Rather than bemoaning the bad times for “public intellectuals” or cheerleading the advent of (shudder) “corporate intellectuals,” I’d suggest studying the hard times on which subtlety has fallen. Subtelty and its companions nuance and distinction pay great long-term benefits, though it’s not always clear at a given moment where the benefits will lie. They are non-partisan in the best sense: they speak for the truth, which is almost always more complicated than facile sloganeers make it out. They defer to no celebrity, no power, no hipness.
 
I don’t know enough about accounting practices or stock-picking or other high-financial enterprises, but it wouldn’t surprise me to learn that over the past decades, the laws concerning corporate value and the culture’s continuing hysterical fear of death (and concomitant desperate sucking for the utmost temporal profit every minute) have eroded the sense that it’s in anyone’s interest to build toward long-term value.
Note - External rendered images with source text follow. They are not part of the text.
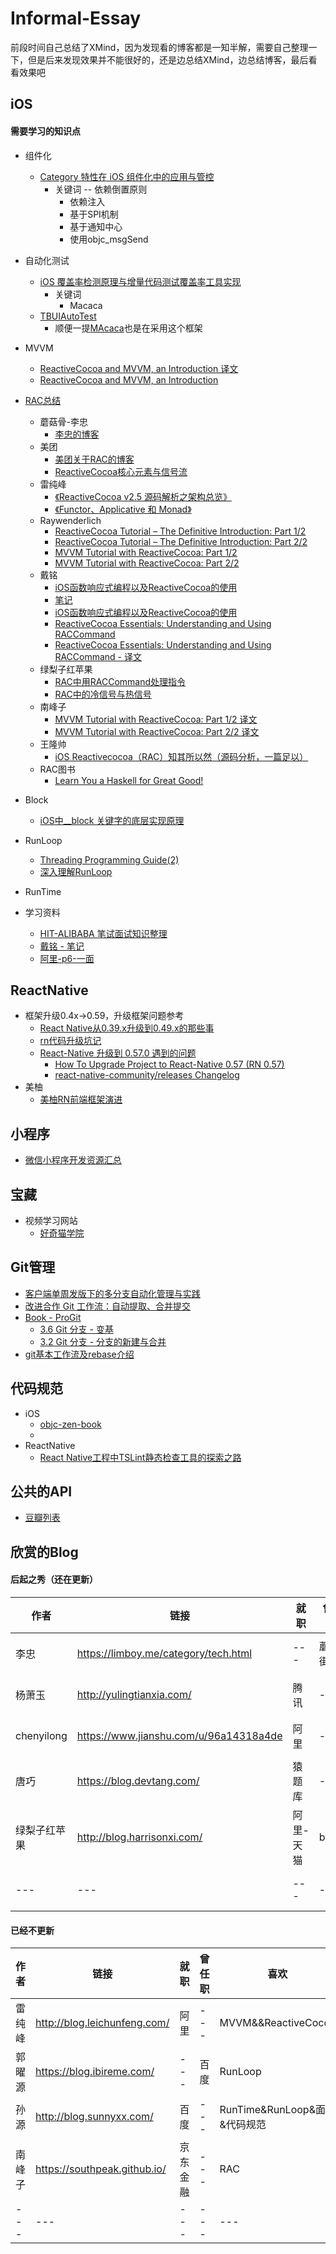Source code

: # Informal-Essay
前段时间自己总结了XMind，因为发现看的博客都是一知半解，需要自己整理一下，但是后来发现效果并不能很好的，还是边总结XMind，边总结博客，最后看看效果吧
## iOS
#### 需要学习的知识点

* 组件化
	* [Category 特性在 iOS 组件化中的应用与管控](https://tech.meituan.com/2018/11/08/ios-category-module-communicate.html)
		* 关键词 -- 依赖倒置原则
			* 依赖注入
			* 基于SPI机制
			* 基于通知中心
			* 使用objc_msgSend
* 自动化测试
	* [iOS 覆盖率检测原理与增量代码测试覆盖率工具实现](https://tech.meituan.com/2018/12/27/ios-increment-coverage.html)
		* 关键词
			* Macaca
	* [TBUIAutoTest](https://github.com/yulingtianxia/TBUIAutoTest)  
		* 顺便一提[MAcaca](https://github.com/macacajs/iosHookViewId)也是在采用这个框架
* MVVM
	* [ReactiveCocoa and MVVM, an Introduction 译文](http://www.cocoachina.com/ios/20150526/11930.html)
	* [ReactiveCocoa and MVVM, an Introduction](http://www.sprynthesis.com/2014/12/06/reactivecocoa-mvvm-introduction/)


* [RAC总结](https://github.com/MegahertzCHN/Blog/blob/master/RAC%E5%AD%A6%E4%B9%A0%E8%B7%AF%E7%BA%BF%E6%80%BB%E7%BB%93.md)
	* 蘑菇骨-李忠 
		* [李忠的博客](https://limboy.me/)
	* 美团
		* [美团关于RAC的博客](https://tech.meituan.com/tags/reactivecocoa.html)
		* [ReactiveCocoa核心元素与信号流](https://zhuanlan.zhihu.com/p/22959809)
	* 雷纯峰
		* [《ReactiveCocoa v2.5 源码解析之架构总览》](http://blog.leichunfeng.com/blog/2015/12/25/reactivecocoa-v2-dot-5-yuan-ma-jie-xi-zhi-jia-gou-zong-lan/)
		* [《Functor、Applicative 和 Monad》](http://blog.leichunfeng.com/blog/2015/11/08/functor-applicative-and-monad/ )
    * Raywenderlich
        * [ReactiveCocoa Tutorial – The Definitive Introduction: Part 1/2](https://www.raywenderlich.com/2493-reactivecocoa-tutorial-the-definitive-introduction-part-1-2)  
        * [ReactiveCocoa Tutorial – The Definitive Introduction: Part 2/2](https://www.raywenderlich.com/2490-reactivecocoa-tutorial-the-definitive-introduction-part-2-2)
        * [MVVM Tutorial with ReactiveCocoa: Part 1/2](https://www.raywenderlich.com/2346-mvvm-tutorial-with-reactivecocoa-part-1-2)
        * [MVVM Tutorial with ReactiveCocoa: Part 2/2](https://www.raywenderlich.com/2345-mvvm-tutorial-with-reactivecocoa-part-2-2)
    * 戴铭
        * [iOS函数响应式编程以及ReactiveCocoa的使用](https://ming1016.github.io/2016/08/09/how-to-use-reactivecocoa/)
        * [笔记](https://github.com/ming1016/study)
        * [iOS函数响应式编程以及ReactiveCocoa的使用](https://github.com/ming1016/study/wiki/iOS%E5%87%BD%E6%95%B0%E5%93%8D%E5%BA%94%E5%BC%8F%E7%BC%96%E7%A8%8B%E4%BB%A5%E5%8F%8AReactiveCocoa%E7%9A%84%E4%BD%BF%E7%94%A8)
        * [ReactiveCocoa Essentials: Understanding and Using RACCommand](http://codeblog.shape.dk/blog/2013/12/05/reactivecocoa-essentials-understanding-and-using-raccommand/)
        * [ReactiveCocoa Essentials: Understanding and Using RACCommand - 译文](http://zhoulingyu.com/2016/08/05/ReactiveCocoa%E6%A6%82%E8%A6%81%EF%BC%9A%E4%BA%86%E8%A7%A3%E5%92%8C%E4%BD%BF%E7%94%A8RACCommand/)
    * 绿梨子红苹果
        * [RAC中用RACCommand处理指令](http://blog.harrisonxi.com/2017/09/RAC%E4%B8%AD%E7%94%A8RACCommand%E5%A4%84%E7%90%86%E6%8C%87%E4%BB%A4.html)
        * [RAC中的冷信号与热信号](http://blog.harrisonxi.com/2017/09/RAC%E4%B8%AD%E7%9A%84%E5%86%B7%E4%BF%A1%E5%8F%B7%E4%B8%8E%E7%83%AD%E4%BF%A1%E5%8F%B7.html)
    * 南峰子
         * [MVVM Tutorial with ReactiveCocoa: Part 1/2 译文](https://southpeak.github.io/2014/08/08/mvvm-tutorial-with-reactivecocoa-1/)
        * [MVVM Tutorial with ReactiveCocoa: Part 2/2 译文](https://southpeak.github.io/2014/08/12/mvvm-tutorial-with-reactivecocoa-2/)
    * 王隆帅
        * [iOS Reactivecocoa（RAC）知其所以然（源码分析，一篇足以）](https://www.jianshu.com/p/15f9da230f82)
	* RAC图书
		* [Learn You a Haskell for Great Good!](http://learnyouahaskell.com/)

* Block
	* [iOS中__block 关键字的底层实现原理](https://www.jianshu.com/p/404ff9d3cd42)

* RunLoop
    * [Threading Programming Guide(2)](http://yulingtianxia.com/blog/2017/09/17/Threading-Programming-Guide-2/) 
    * [深入理解RunLoop](https://blog.ibireme.com/2015/05/18/runloop/)
* RunTime
* 学习资料
    * [HIT-ALIBABA 笔试面试知识整理](https://hit-alibaba.github.io/interview/)
    * [戴铭 - 笔记](https://github.com/ming1016/study)
    * [阿里-p6-一面](https://mp.weixin.qq.com/s?__biz=MzUyNDM5ODI3OQ==&mid=2247483744&idx=1&sn=eb85b8e52612f5f413504856626c0df3&chksm=fa2cbac8cd5b33de463a12c1f188fc37f8d704898f6905fe210e43dbb0695281a8c855db8db2&scene=0&key=4f44f0a7d9d023745e10fd7e19ce672012c352f901a4282fa6bdac76408f87fb7d1184d9e0a3812196ca677c1aa45a6534761c482162516330111173fccb70a428cdbc6ae85d19f840b46a78f0436e46&ascene=0&uin=MTM1NjM2MjE2MA%3D%3D&devicetype=iMac)


## ReactNative
* 框架升级0.4x->0.59，升级框架问题参考
    * [React Native从0.39.x升级到0.49.x的那些事](https://www.cnblogs.com/yz1311/p/7889331.html)
    * [rn代码升级坑记](https://blog.99diary.com/2018/03/29/rn%E4%BB%A3%E7%A0%81%E5%8D%87%E7%BA%A7%E5%9D%91%E8%AE%B0/)
    * [React-Native 升级到 0.57.0 遇到的问题](https://kujiale-mobile.github.io/2018/10/29/rn-upgrade/)
        * [How To Upgrade Project to React-Native 0.57 (RN 0.57)](https://medium.com/@oleg2014/how-to-upgrade-project-to-react-native-0-57-rn-0-57-1a7e9fd8098)
        * [react-native-community/releases Changelog](https://github.com/react-native-community/releases/blob/master/CHANGELOG.md#057)
* 美柚
    * [美柚RN前端框架演进](http://lixingdecai.com/02/07/share_react_native/)

## 小程序
* [微信小程序开发资源汇总](https://github.com/justjavac/awesome-wechat-weapp)

## 宝藏
* 视频学习网站
    * [好奇猫学院](https://haoqicat.com/)
    
	
## Git管理
* [客户端单周发版下的多分支自动化管理与实践](https://tech.meituan.com/2019/01/10/traffic-git-branch-management.html)
* [改进合作 Git 工作流：自动提取、合并提交](https://tech.meituan.com/2014/03/28/improving-git-flow-squashing-commits.html)
* [Book - ProGit](https://git-scm.com/book/zh/v2)
	* [3.6 Git 分支 - 变基](https://git-scm.com/book/zh/v2/Git-%E5%88%86%E6%94%AF-%E5%8F%98%E5%9F%BA)
	* [3.2 Git 分支 - 分支的新建与合并](https://git-scm.com/book/zh/v2/Git-%E5%88%86%E6%94%AF-%E5%88%86%E6%94%AF%E7%9A%84%E6%96%B0%E5%BB%BA%E4%B8%8E%E5%90%88%E5%B9%B6#r_basic_merging)
* [git基本工作流及rebase介绍](http://blog.harrisonxi.com/2017/03/git%E5%9F%BA%E6%9C%AC%E5%B7%A5%E4%BD%9C%E6%B5%81%E7%A8%8B%E5%8F%8Arebase%E4%BB%8B%E7%BB%8D.html)

## 代码规范
* iOS
	* [objc-zen-book](https://github.com/objc-zen/objc-zen-book#preface)
	* 
* ReactNative
	* [React Native工程中TSLint静态检查工具的探索之路](https://tech.meituan.com/2019/01/17/exploring-the-tslint-static-checking-tool-on-the-react-native-project.html)

## 公共的API
* [豆瓣列表](https://api.douban.com/v2/movie/in_theaters?apikey=0b2bdeda43b5688921839c8ecb20399b&city=%E5%8C%97%E4%BA%AC&start=0&count=100&client=&udid=)

## 欣赏的Blog
#### 后起之秀（还在更新）

|作者|链接|就职|曾任职|喜欢|备注|
|---|---|---|---|---|---|
|李忠|https://limboy.me/category/tech.html|---|蘑菇街|组件化|---|
|杨萧玉|http://yulingtianxia.com/|腾讯|---|自动测试|---|
|chenyilong|https://www.jianshu.com/u/96a14318a4de|阿里|---|---|---|
|唐巧|https://blog.devtang.com/|猿题库|---|---|---|
|绿梨子红苹果|http://blog.harrisonxi.com/|阿里-天猫|bilibili|RAC|---|
|---|---|---|---|---|---|

#### 已经不更新
|作者|链接|就职|曾任职|喜欢|备注|
|---|---|---|---|---|---|
|雷纯峰|http://blog.leichunfeng.com/|阿里|---|MVVM&&ReactiveCocoa|---|
|郭曜源|https://blog.ibireme.com/|---|百度|RunLoop|---|
|孙源|http://blog.sunnyxx.com/|百度|---|RunTime&RunLoop&面试&代码规范|---|
|南峰子|https://southpeak.github.io/|京东金融|---|RAC|---|
|---|---|---|---|---|---|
On the corporate side, that leads to transactions-for-transactions’ sake, Enron, tulip crazes, and so on; on the cultural side, that encourages partisanship of various sorts, the efficient superficiality that keeps one maximally free to adopt whatever new trend arises, echo chambers, and so on.
 
I have the strong feeling that I’ve just driven firmly through the barricade that might prevent me from speaking beyond my ken, so I’ll leave it at that. Corporate intellectual? No, thank you.

Not Top Ten List

Margaret noted to me yesterday morning that the organ prelude was “Consolation in D Flat,” which (she observed) didn’t sound like a propitious key for consolation. I, in turn, pointed out to her that the composer was evidently the obscure taxonomist “Franz List,” so we shouldn’t have expected too much.